I need the number of lines in the data that contain the word "apache", and nothing beyond it.

━━━ Data to process ━━━

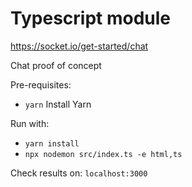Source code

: # Typescript module
https://socket.io/get-started/chat

Chat proof of concept

Pre-requisites:
* `yarn`
Install Yarn

Run with:
* `yarn install`
* `npx nodemon src/index.ts -e html,ts`

Check results on: `localhost:3000`
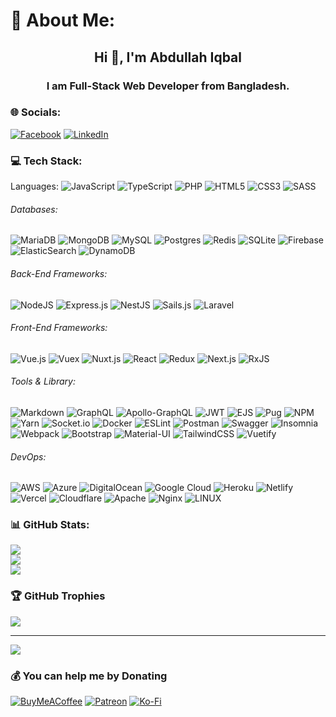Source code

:  # 💫 About Me:
<h2 align="center">Hi 👋, I'm Abdullah Iqbal</h1>
<h3 align="center">I am Full-Stack Web Developer from Bangladesh.</h3>

### 🌐 Socials:
[![Facebook](https://img.shields.io/badge/Facebook-%231877F2.svg?logo=Facebook&logoColor=white)](https://facebook.com/iqbal0045) [![LinkedIn](https://img.shields.io/badge/LinkedIn-%230077B5.svg?logo=linkedin&logoColor=white)](https://linkedin.com/in/iqbal045) 

### 💻 Tech Stack:
Languages:
![JavaScript](https://img.shields.io/badge/javascript-%23323330.svg?style=flat&logo=javascript&logoColor=%23F7DF1E) ![TypeScript](https://img.shields.io/badge/typescript-%23007ACC.svg?style=flat&logo=typescript&logoColor=white) ![PHP](https://img.shields.io/badge/php-%23777BB4.svg?style=flat&logo=php&logoColor=white) ![HTML5](https://img.shields.io/badge/html5-%23E34F26.svg?style=flat&logo=html5&logoColor=white) ![CSS3](https://img.shields.io/badge/css3-%231572B6.svg?style=flat&logo=css3&logoColor=white) ![SASS](https://img.shields.io/badge/SASS-hotpink.svg?style=flat&logo=SASS&logoColor=white)

###### Databases:
![MariaDB](https://img.shields.io/badge/MariaDB-003545?style=flat&logo=mariadb&logoColor=white) ![MongoDB](https://img.shields.io/badge/MongoDB-%234ea94b.svg?style=flat&logo=mongodb&logoColor=white) ![MySQL](https://img.shields.io/badge/MySQL-%2300f.svg?style=flat&logo=mysql&logoColor=white) ![Postgres](https://img.shields.io/badge/PostreSQL-%23316192.svg?style=flat&logo=postgresql&logoColor=white) ![Redis](https://img.shields.io/badge/Redis-%23DD0031.svg?style=flat&logo=redis&logoColor=white) ![SQLite](https://img.shields.io/badge/SQLite-%2307405e.svg?style=flat&logo=sqlite&logoColor=white) ![Firebase](https://img.shields.io/badge/Firebase-%23039BE5.svg?style=flat&logo=firebase) ![ElasticSearch](https://img.shields.io/badge/-ElasticSearch-005571?style=flat&logo=elasticsearch) ![DynamoDB](https://img.shields.io/badge/DynamoDB-4053d6?style=flat&logo=amazon-dynamodb&logoColor=white)

###### Back-End Frameworks: 
![NodeJS](https://img.shields.io/badge/Node.js-6DA55F?style=flat&logo=node.js&logoColor=white) ![Express.js](https://img.shields.io/badge/Express.js-%23404d59.svg?style=flat&logo=express&logoColor=%2361DAFB) ![NestJS](https://img.shields.io/badge/NestJS-%23E0234E.svg?style=flat&logo=nestjs&logoColor=white) ![Sails.js](https://img.shields.io/badge/Sails.js-6574CD?style=flat&logo=sails.js&logoColor=white) ![Laravel](https://img.shields.io/badge/Laravel-%23FF2D20.svg?style=flat&logo=laravel&logoColor=white)

###### Front-End Frameworks: 
![Vue.js](https://img.shields.io/badge/Vue.js-%2335495e.svg?style=flat&logo=vuedotjs&logoColor=%234FC08D) ![Vuex](https://img.shields.io/badge/Vuex-42b883?style=flat&logo=vue.js&logoColor=white) ![Nuxt.js](https://img.shields.io/badge/Nuxt.js-00C58E?style=flat&logo=nuxt.js&logoColor=white) ![React](https://img.shields.io/badge/React-%2320232a.svg?style=flat&logo=react&logoColor=%2361DAFB) ![Redux](https://img.shields.io/badge/Redux-764ABC?style=flat&logo=redux&logoColor=white)  ![Next.js](https://img.shields.io/badge/Next.js-%23000000.svg?style=flat&logo=next.js&logoColor=white) ![RxJS](https://img.shields.io/badge/RxJS-%23B7178C.svg?style=flat&logo=reactivex&logoColor=white)

###### Tools & Library:
![Markdown](https://img.shields.io/badge/Markdown-%23000000.svg?style=flat&logo=markdown&logoColor=white) ![GraphQL](https://img.shields.io/badge/-GraphQL-E10098?style=flat&logo=graphql&logoColor=white) ![Apollo-GraphQL](https://img.shields.io/badge/-ApolloGraphQL-311C87?style=flat&logo=apollo-graphql) ![JWT](https://img.shields.io/badge/JWT-black?style=flat&logo=JSON%20web%20tokens) ![EJS](https://img.shields.io/badge/EJS-%23039BE5.svg?style=flat&logo=ejs&logoColor=white) ![Pug](https://img.shields.io/badge/Pug-FFF?style=flat&logo=pug&logoColor=A86454) ![NPM](https://img.shields.io/badge/NPM-%23FF2D20.svg?style=flat&logo=npm&logoColor=white) ![Yarn](https://img.shields.io/badge/yarn-%232C8EBB.svg?style=flat&logo=yarn&logoColor=white) ![Socket.io](https://img.shields.io/badge/Socket.io-black?style=flat&logo=socket.io&badgeColor=010101) ![Docker](https://img.shields.io/badge/docker-%230db7ed.svg?style=flat&logo=docker&logoColor=white) ![ESLint](https://img.shields.io/badge/ESLint-4B3263?style=flat&logo=eslint&logoColor=white) ![Postman](https://img.shields.io/badge/Postman-FF6C37?style=flat&logo=postman&logoColor=white) ![Swagger](https://img.shields.io/badge/-Swagger-%23Clojure?style=flat&logo=swagger&logoColor=white) ![Insomnia](https://img.shields.io/badge/Insomnia-black?style=flat&logo=insomnia&logoColor=5849BE) ![Webpack](https://img.shields.io/badge/Webpack-%238DD6F9.svg?style=flat&logo=webpack&logoColor=black) ![Bootstrap](https://img.shields.io/badge/Bootstrap-%23563D7C.svg?style=flat&logo=bootstrap&logoColor=white) ![Material-UI](https://img.shields.io/badge/Material--UI-%230081CB.svg?style=flat&logo=material-ui&logoColor=white) ![TailwindCSS](https://img.shields.io/badge/TailwindCSS-%2338B2AC.svg?style=flat&logo=tailwind-css&logoColor=white) ![Vuetify](https://img.shields.io/badge/Vuetify-1867C0?style=flat&logo=vuetify&logoColor=AEDDFF) 

###### DevOps:
![AWS](https://img.shields.io/badge/AWS-%23FCC624.svg?style=flat&logo=amazon-aws&logoColor=black) ![Azure](https://img.shields.io/badge/azure-%230072C6.svg?style=flat&logo=azure-devops&logoColor=white) ![DigitalOcean](https://img.shields.io/badge/DigitalOcean-%230167ff.svg?style=flat&logo=digitalOcean&logoColor=white)  ![Google Cloud](https://img.shields.io/badge/Google%20Cloud-%234285F4.svg?style=flat&logo=google-cloud&logoColor=white) ![Heroku](https://img.shields.io/badge/heroku-%23430098.svg?style=flat&logo=heroku&logoColor=white) ![Netlify](https://img.shields.io/badge/netlify-%23000000.svg?style=flat&logo=netlify&logoColor=#00C7B7) ![Vercel](https://img.shields.io/badge/vercel-%23000000.svg?style=flat&logo=vercel&logoColor=white) ![Cloudflare](https://img.shields.io/badge/Cloudflare-F38020?style=flat&logo=Cloudflare&logoColor=white) ![Apache](https://img.shields.io/badge/apache-%23D42029.svg?style=flat&logo=apache&logoColor=white) ![Nginx](https://img.shields.io/badge/nginx-%23009639.svg?style=flat&logo=nginx&logoColor=white) ![LINUX](https://img.shields.io/badge/Linux-D9D9D9?style=flat&logo=linux&logoColor=black)

### 📊 GitHub Stats:
![](https://github-readme-stats.vercel.app/api?username=iqbal045&theme=material-palenight&hide_border=false&include_all_commits=true&count_private=true)<br/>
![](https://github-readme-streak-stats.herokuapp.com/?user=iqbal045&theme=material-palenight&hide_border=false)<br/>
![](https://github-readme-stats.vercel.app/api/top-langs/?username=iqbal045&theme=material-palenight&hide_border=false&include_all_commits=true&count_private=true&layout=compact)

### 🏆 GitHub Trophies
![](https://github-profile-trophy.vercel.app/?username=iqbal045&theme=dark_dimmed&no-frame=true&no-bg=false&margin-w=4&column=7)

---
[![](https://visitcount.itsvg.in/api?id=iqbal045&icon=0&color=9)](https://visitcount.itsvg.in)

### 💰 You can help me by Donating
  [![BuyMeACoffee](https://img.shields.io/badge/Buy%20Me%20a%20Coffee-ffdd00?style=for-the-badge&logo=buy-me-a-coffee&logoColor=black)](https://buymeacoffee.com/iqbal045) [![Patreon](https://img.shields.io/badge/Patreon-F96854?style=for-the-badge&logo=patreon&logoColor=white)](https://patreon.com/iqbal045) [![Ko-Fi](https://img.shields.io/badge/Ko--fi-F16061?style=for-the-badge&logo=ko-fi&logoColor=white)](https://ko-fi.com/iqbal045) 

  
<!-- Proudly created with GPRM ( https://gprm.itsvg.in ) -->
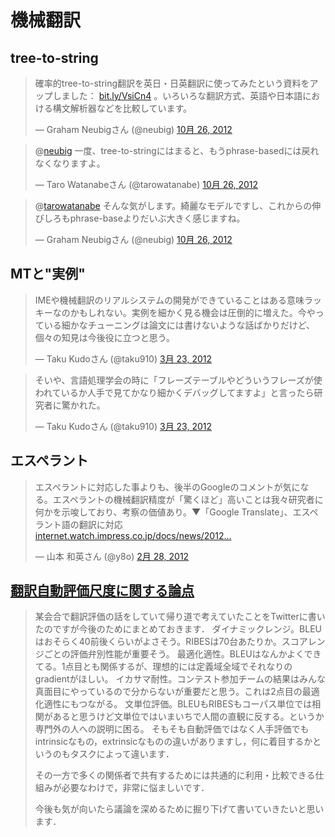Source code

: 
# 機械翻訳

## tree-to-string

<blockquote class="twitter-tweet" lang="ja"><p>確率的tree-to-string翻訳を英日・日英翻訳に使ってみたという資料をアップしました： <a href="http://t.co/GGFDsbni" title="http://bit.ly/VsiCn4">bit.ly/VsiCn4</a> 。いろいろな翻訳方式、英語や日本語における構文解析器などを比較しています。</p>&mdash; Graham Neubigさん (@neubig) <a href="https://twitter.com/neubig/status/261697117431681024" data-datetime="2012-10-26T05:13:49+00:00">10月 26, 2012</a></blockquote>

<blockquote class="twitter-tweet" data-in-reply-to="261697117431681024" lang="ja"><p>@<a href="https://twitter.com/neubig">neubig</a> 一度、tree-to-stringにはまると、もうphrase-basedには戻れなくなりますよ。</p>&mdash; Taro Watanabeさん (@tarowatanabe) <a href="https://twitter.com/tarowatanabe/status/261802105206095872" data-datetime="2012-10-26T12:11:00+00:00">10月 26, 2012</a></blockquote>

<blockquote class="twitter-tweet" data-in-reply-to="261802105206095872" lang="ja"><p>@<a href="https://twitter.com/tarowatanabe">tarowatanabe</a> そんな気がします。綺麗なモデルですし、これからの伸びしろもphrase-baseよりだいぶ大きく感じますね。</p>&mdash; Graham Neubigさん (@neubig) <a href="https://twitter.com/neubig/status/261815497044135937" data-datetime="2012-10-26T13:04:13+00:00">10月 26, 2012</a></blockquote>

## MTと"実例"

<blockquote class="twitter-tweet" lang="ja"><p>IMEや機械翻訳のリアルシステムの開発ができていることはある意味ラッキーなのかもしれない。実例を細かく見る機会は圧倒的に増えた。今やっている細かなチューニングは論文には書けないような話ばかりだけど、個々の知見は今後役に立つと思う。</p>&mdash; Taku Kudoさん (@taku910) <a href="https://twitter.com/taku910/status/183214721208557568" data-datetime="2012-03-23T15:32:48+00:00">3月 23, 2012</a></blockquote>

<blockquote class="twitter-tweet" lang="ja"><p>そいや、言語処理学会の時に「フレーズテーブルやどういうフレーズが使われているか人手で見てかなり細かくデバッグしてますよ」と言ったら研究者に驚かれた。</p>&mdash; Taku Kudoさん (@taku910) <a href="https://twitter.com/taku910/status/183212177648398336" data-datetime="2012-03-23T15:22:41+00:00">3月 23, 2012</a></blockquote>

## エスペラント

<blockquote class="twitter-tweet" lang="ja"><p>エスペラントに対応した事よりも、後半のGoogleのコメントが気になる。エスペラントの機械翻訳精度が「驚くほど」高いことは我々研究者に何かを示唆しており、考察の価値あり。▼「Google Translate」、エスペラント語の翻訳に対応　<a href="http://t.co/lPVKKXQw" title="http://internet.watch.impress.co.jp/docs/news/20120223_514069.html">internet.watch.impress.co.jp/docs/news/2012…</a></p>&mdash; 山本 和英さん (@y8o) <a href="https://twitter.com/y8o/status/174318871317192705" data-datetime="2012-02-28T02:23:52+00:00">2月 28, 2012</a></blockquote>

## [翻訳自動評価尺度に関する論点](http://katsuhitosudoh.wordpress.com/2012/04/21/%E7%BF%BB%E8%A8%B3%E8%87%AA%E5%8B%95%E8%A9%95%E4%BE%A1%E5%B0%BA%E5%BA%A6%E3%81%AB%E9%96%A2%E3%81%99%E3%82%8B%E8%AB%96%E7%82%B9/)

> 某会合で翻訳評価の話をしていて帰り道で考えていたことをTwitterに書いたのですが今後のためにまとめておきます．
> ダイナミックレンジ。BLEUはおそらく40前後くらいがよさそう。RIBESは70台あたりか。スコアレンジごとの評価弁別性能が重要そう。
> 最適化適性。BLEUはなんかよくできてる。1点目とも関係するが、理想的には定義域全域でそれなりのgradientがほしい。
> イカサマ耐性。コンテスト参加チームの結果はみんな真面目にやっているので分からないが重要だと思う。これは2点目の最適化適性にもつながる。
> 文単位評価。BLEUもRIBESもコーパス単位では相関があると思うけど文単位ではいまいちで人間の直観に反する。というか専門外の人への説明に困る。
> そもそも自動評価ではなく人手評価でもintrinsicなもの，extrinsicなものの違いがありますし，何に着目するかというのもタスクによって違います．
>
> その一方で多くの関係者で共有するためには共通的に利用・比較できる仕組みが必要なわけで，非常に悩ましいです．
>
> 今後も気が向いたら議論を深めるために掘り下げて書いていきたいと思います．
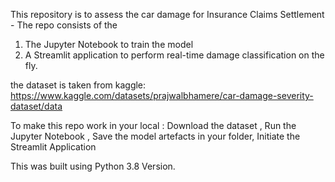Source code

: This repository is to assess the car damage for Insurance Claims Settlement - 
The repo consists of the 
1) The Jupyter Notebook to train the model
2) A Streamlit application to perform real-time damage classification on the fly.


the dataset is taken from kaggle: https://www.kaggle.com/datasets/prajwalbhamere/car-damage-severity-dataset/data

To make this repo work in your local : 
Download the dataset ,
Run the Jupyter Notebook ,
Save the model artefacts in your folder,
Initiate the Streamlit Application

This was built using Python 3.8 Version.
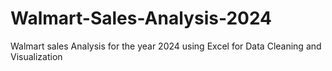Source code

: # Walmart-Sales-Analysis-2024
Walmart sales Analysis for the year 2024 using Excel for Data Cleaning and Visualization
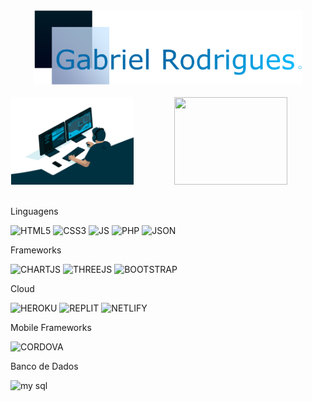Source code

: <div align="center">
  <img width="430px" src="https://github.com/GabrielDSRodrigues/GabrielDSRodrigues/blob/main/title.png">
  <br>
  <br>
  <img width="39%" height="140px" src="https://github.com/GabrielDSRodrigues/GabrielDSRodrigues/blob/main/avento.gif"> <img width="60%" height="140px" src="https://github-readme-stats.vercel.app/api?username=GabrielDSRodrigues&bg_color=30,001B27,01061C&title_color=fff&text_color=fff&hide_border=true&border_radius=0">
</div>

<br>

<p>Linguagens</p>

![HTML5](https://img.shields.io/badge/HTML5-E34F26?style=for-the-badge&logo=html5&logoColor=white)
![CSS3](https://img.shields.io/badge/CSS3-1572B6?style=for-the-badge&logo=css3&logoColor=white)
![JS](https://img.shields.io/badge/JavaScript-323330?style=for-the-badge&logo=javascript&logoColor=F7DF1E)
![PHP](https://img.shields.io/badge/PHP-777BB4?style=for-the-badge&logo=php&logoColor=white)
![JSON](https://img.shields.io/badge/json-5E5C5C?style=for-the-badge&logo=json&logoColor=white)



<p>Frameworks</p>

![CHARTJS](https://img.shields.io/badge/Chart.js-FF6384?style=for-the-badge&logo=chartdotjs&logoColor=white)
![THREEJS](https://img.shields.io/badge/ThreeJs-black?style=for-the-badge&logo=three.js&logoColor=white)
![BOOTSTRAP](https://img.shields.io/badge/Bootstrap-563D7C?style=for-the-badge&logo=bootstrap&logoColor=white)



<p>Cloud</p>

![HEROKU](https://img.shields.io/badge/Heroku-430098?style=for-the-badge&logo=heroku&logoColor=white)
![REPLIT](https://img.shields.io/badge/replit-667881?style=for-the-badge&logo=replit&logoColor=white)
![NETLIFY](https://img.shields.io/badge/Netlify-00C7B7?style=for-the-badge&logo=netlify&logoColor=white)



<p>Mobile Frameworks</p>

![CORDOVA](https://img.shields.io/badge/Cordova-35434F?style=for-the-badge&logo=apache-cordova&logoColor=E8E8E8)



<p>Banco de Dados</p>

![my sql](https://img.shields.io/badge/MySQL-00000F?style=for-the-badge&logo=mysql&logoColor=white)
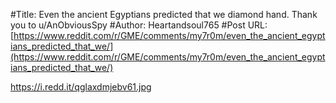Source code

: #Title: Even the ancient Egyptians predicted that we diamond hand. Thank you to u/AnObviousSpy
#Author: Heartandsoul765
#Post URL: [https://www.reddit.com/r/GME/comments/my7r0m/even_the_ancient_egyptians_predicted_that_we/](https://www.reddit.com/r/GME/comments/my7r0m/even_the_ancient_egyptians_predicted_that_we/)


https://i.redd.it/qglaxdmjebv61.jpg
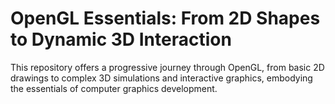 # OpenGL Essentials: From 2D Shapes to Dynamic 3D Interaction
 This repository offers a progressive journey through OpenGL, from basic 2D drawings to complex 3D simulations and interactive graphics, embodying the essentials of computer graphics development.

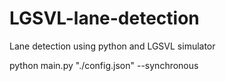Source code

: # LGSVL-lane-detection
Lane detection using python and LGSVL simulator



python main.py "./config.json" --synchronous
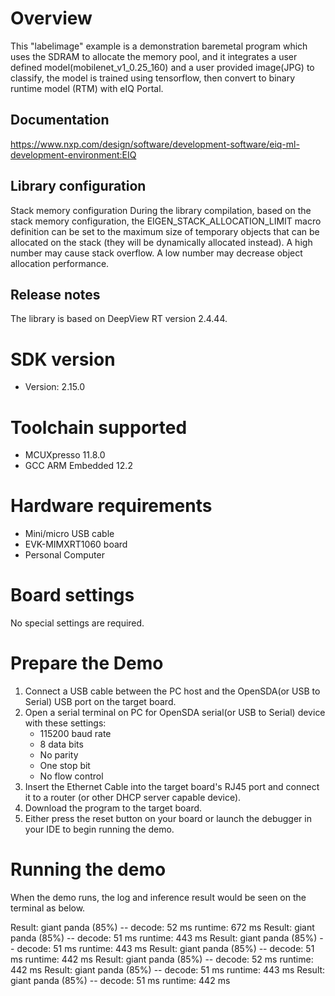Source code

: Overview
========
This "labelimage" example is a demonstration baremetal program which uses the SDRAM to allocate
the memory pool, and it integrates a user defined model(mobilenet_v1_0.25_160) and a user
provided image(JPG) to classify, the model is trained using tensorflow, then convert to binary
runtime model (RTM) with eIQ Portal.

Documentation
-------------
  https://www.nxp.com/design/software/development-software/eiq-ml-development-environment:EIQ

Library configuration
------------------------
 Stack memory configuration
 During the library compilation, based on the stack memory configuration,
 the EIGEN_STACK_ALLOCATION_LIMIT macro definition can be set to the maximum
 size of temporary objects that can be allocated on the stack
 (they will be dynamically allocated instead). A high number may cause stack
 overflow. A low number may decrease object allocation performance.

Release notes
-------------
The library is based on DeepView RT version 2.4.44.


SDK version
===========
- Version: 2.15.0

Toolchain supported
===================
- MCUXpresso  11.8.0
- GCC ARM Embedded  12.2

Hardware requirements
=====================
- Mini/micro USB cable
- EVK-MIMXRT1060 board
- Personal Computer

Board settings
==============
No special settings are required.

Prepare the Demo
================
1.  Connect a USB cable between the PC host and the OpenSDA(or USB to Serial) USB port on the target board.
2.  Open a serial terminal on PC for OpenSDA serial(or USB to Serial) device with these settings:
    - 115200 baud rate
    - 8 data bits
    - No parity
    - One stop bit
    - No flow control
3.  Insert the Ethernet Cable into the target board's RJ45 port and connect it to a router (or other DHCP server capable device).
4.  Download the program to the target board.
5.  Either press the reset button on your board or launch the debugger in your IDE to begin running the demo.

Running the demo
================
When the demo runs, the log and inference result would be seen on the terminal as below.

   Result: giant panda (85%) -- decode: 52 ms runtime: 672 ms
   Result: giant panda (85%) -- decode: 51 ms runtime: 443 ms
   Result: giant panda (85%) -- decode: 51 ms runtime: 443 ms
   Result: giant panda (85%) -- decode: 51 ms runtime: 442 ms
   Result: giant panda (85%) -- decode: 52 ms runtime: 442 ms
   Result: giant panda (85%) -- decode: 51 ms runtime: 443 ms
   Result: giant panda (85%) -- decode: 51 ms runtime: 442 ms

━━━

Answer area: 2